## Work required
Show all lines of the entries in which the word "assets" is found.

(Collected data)
....
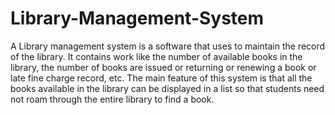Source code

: # Library-Management-System
A Library management system is a software that uses to maintain the record of the library. It contains work like the number of available books in the library, the number of books are issued or returning or renewing a book or late fine charge record, etc. The main feature of this system is that all the books available in the library can be displayed in a list so that students need not roam through the entire library to find a book.
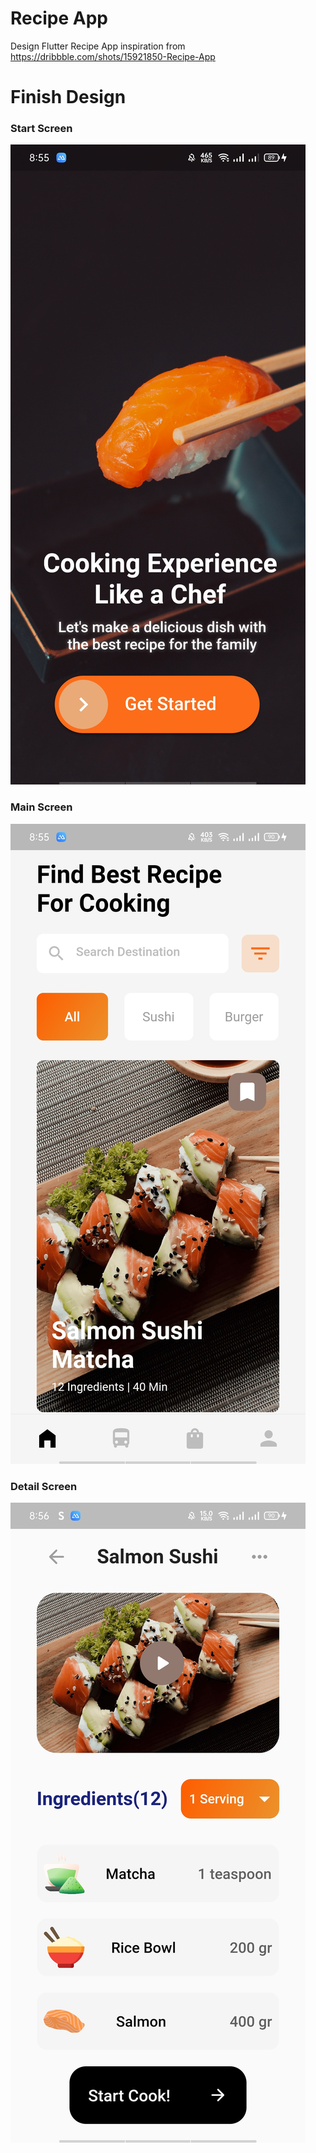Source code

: # Recipe App

Design Flutter Recipe App inspiration from https://dribbble.com/shots/15921850-Recipe-App 

# Finish Design
### Start Screen ###
![Start Screen](https://github.com/aisyahnadhira/flutter_recipe_app/blob/master/assets/images/finish/finish1.jpg?raw=true)

### Main Screen ###
![Main Screen](https://github.com/aisyahnadhira/flutter_recipe_app/blob/master/assets/images/finish/finish2.jpg?raw=true)

### Detail Screen ###
![Detail Screen](https://github.com/aisyahnadhira/flutter_recipe_app/blob/master/assets/images/finish/finish3.jpg?raw=true)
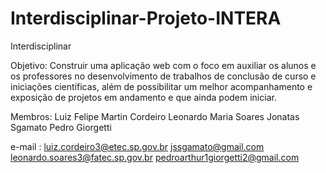 # Interdisciplinar-Projeto-INTERA

Interdisciplinar

Objetivo: Construir uma aplicação web com o foco em auxiliar 
os alunos e os professores no desenvolvimento de trabalhos 
de conclusão de curso e iniciações científicas, além de possibilitar
um melhor acompanhamento e exposição de projetos em andamento 
e que ainda podem iniciar. 


Membros: Luiz Felipe Martin Cordeiro
         Leonardo Maria Soares
         Jonatas Sgamato
         Pedro Giorgetti
         
e-mail : luiz.cordeiro3@etec.sp.gov.br
         jssgamato@gmail.com
         leonardo.soares3@fatec.sp.gov.br
         pedroarthur1giorgetti2@gmail.com

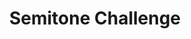 ---
_db_id: 198
content_type: project
ready: true
submission_type: nosubmit
title: Semitone Challenge
---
....
## Task result
![Start Screen](https://github.com/aisyahnadhira/flutter_recipe_app/blob/master/assets/images/finish/finish1.jpg?raw=true)
![Main Screen](https://github.com/aisyahnadhira/flutter_recipe_app/blob/master/assets/images/finish/finish2.jpg?raw=true)
![Detail Screen](https://github.com/aisyahnadhira/flutter_recipe_app/blob/master/assets/images/finish/finish3.jpg?raw=true)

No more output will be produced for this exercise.